The Ocean

By Millieywqq

Most people wonder what depression is like. And many different people will give you many different answers. My analogy, you ask? Well, picture this. Depression is like an ocean. You only want to sunbathe, but different events lead you to getting into the water (which signifies self-harm and suicide). Peer pressure, bad grades, bullying, bad family life, verbal and physical abuse, the list goes on and on. Anyways, you get into the water and think, "Hey, this feels good." So you go in farther, craving more. It starts to take you over and you don't fight it because it feels so damn good. Eventually though, you don't realize how far you've drifted from reality. You're no longer on the shoreline, but in the middle of the ocean, struggling to swim, struggling to breathe. You have no idea what to do.
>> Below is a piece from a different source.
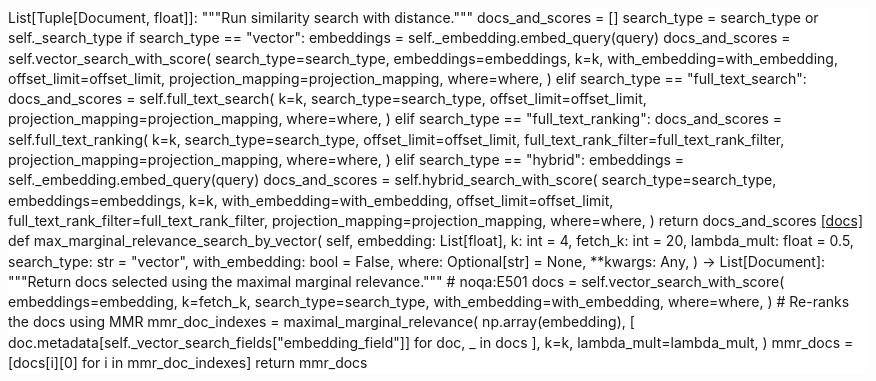 List[Tuple[Document, float]]:             """Run similarity search with distance."""             docs_and_scores = []             search_type = search_type or self._search_type             if search_type == "vector":                 embeddings = self._embedding.embed_query(query)                 docs_and_scores = self.vector_search_with_score(                     search_type=search_type,                     embeddings=embeddings,                     k=k,                     with_embedding=with_embedding,                     offset_limit=offset_limit,                     projection_mapping=projection_mapping,                     where=where,                 )             elif search_type == "full_text_search":                 docs_and_scores = self.full_text_search(                     k=k,                     search_type=search_type,                     offset_limit=offset_limit,                     projection_mapping=projection_mapping,                     where=where,                 )                  elif search_type == "full_text_ranking":                 docs_and_scores = self.full_text_ranking(                     k=k,                     search_type=search_type,                     offset_limit=offset_limit,                     full_text_rank_filter=full_text_rank_filter,                     projection_mapping=projection_mapping,                     where=where,                 )             elif search_type == "hybrid":                 embeddings = self._embedding.embed_query(query)                 docs_and_scores = self.hybrid_search_with_score(                     search_type=search_type,                     embeddings=embeddings,                     k=k,                     with_embedding=with_embedding,                     offset_limit=offset_limit,                     full_text_rank_filter=full_text_rank_filter,                     projection_mapping=projection_mapping,                     where=where,                 )             return docs_and_scores                                        [[docs]](https://python.langchain.com/api_reference/azure_ai/vectorstores/langchain_azure_ai.vectorstores.azure_cosmos_db_no_sql.AzureCosmosDBNoSqlVectorSearch.html#langchain_azure_ai.vectorstores.azure_cosmos_db_no_sql.AzureCosmosDBNoSqlVectorSearch.max_marginal_relevance_search_by_vector)         def max_marginal_relevance_search_by_vector(             self,             embedding: List[float],             k: int = 4,             fetch_k: int = 20,             lambda_mult: float = 0.5,             search_type: str = "vector",             with_embedding: bool = False,             where: Optional[str] = None,             **kwargs: Any,         ) -> List[Document]:             """Return docs selected using the maximal marginal relevance."""  # noqa:E501             docs = self.vector_search_with_score(                 embeddings=embedding,                 k=fetch_k,                 search_type=search_type,                 with_embedding=with_embedding,                 where=where,             )                  # Re-ranks the docs using MMR             mmr_doc_indexes = maximal_marginal_relevance(                 np.array(embedding),                 [                     doc.metadata[self._vector_search_fields["embedding_field"]]                     for doc, _ in docs                 ],                 k=k,                 lambda_mult=lambda_mult,             )                  mmr_docs = [docs[i][0] for i in mmr_doc_indexes]             return mmr_docs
Ships pass by, but the don't see you because you're so lost. It becomes cold, wet and dark. You start to panic and want the sun again, but there's nothing that can save you. You come to the realization that it wasn't your list of problems that lead you to this in the first place. You're the one who stepped into the water. You're the one who thought it felt good and drifted of to see. And the amount of hatred you felt for the things in that list didn't even compare how much you hate yourself at this point...

You're scared.

Being in the ocean myself, I can't ever breathe. I try to save myself, I think I have found the light, but it just becomes a myth to me. In my world, there is no sun. Everything is dark. 27 suicide attempts and a collection of razor blades pushes me further into the water, pushing my head further under the dark sea. I just wanted to cool off from the sun. I needed somewhere where the reality of everything escaped me for some time, and the ocean was the only place. It turned me into a messed up person. It messed my life up in ways nobody would imagine. My thoughts are people worst nightmares.

So, my advice, don't go into the ocean, no matter how bad things are. Stay on land. Save yourself. Things will get better, I promise. Don't try and find me. No one can save me, I'm already lost...

But I can try my best to save you.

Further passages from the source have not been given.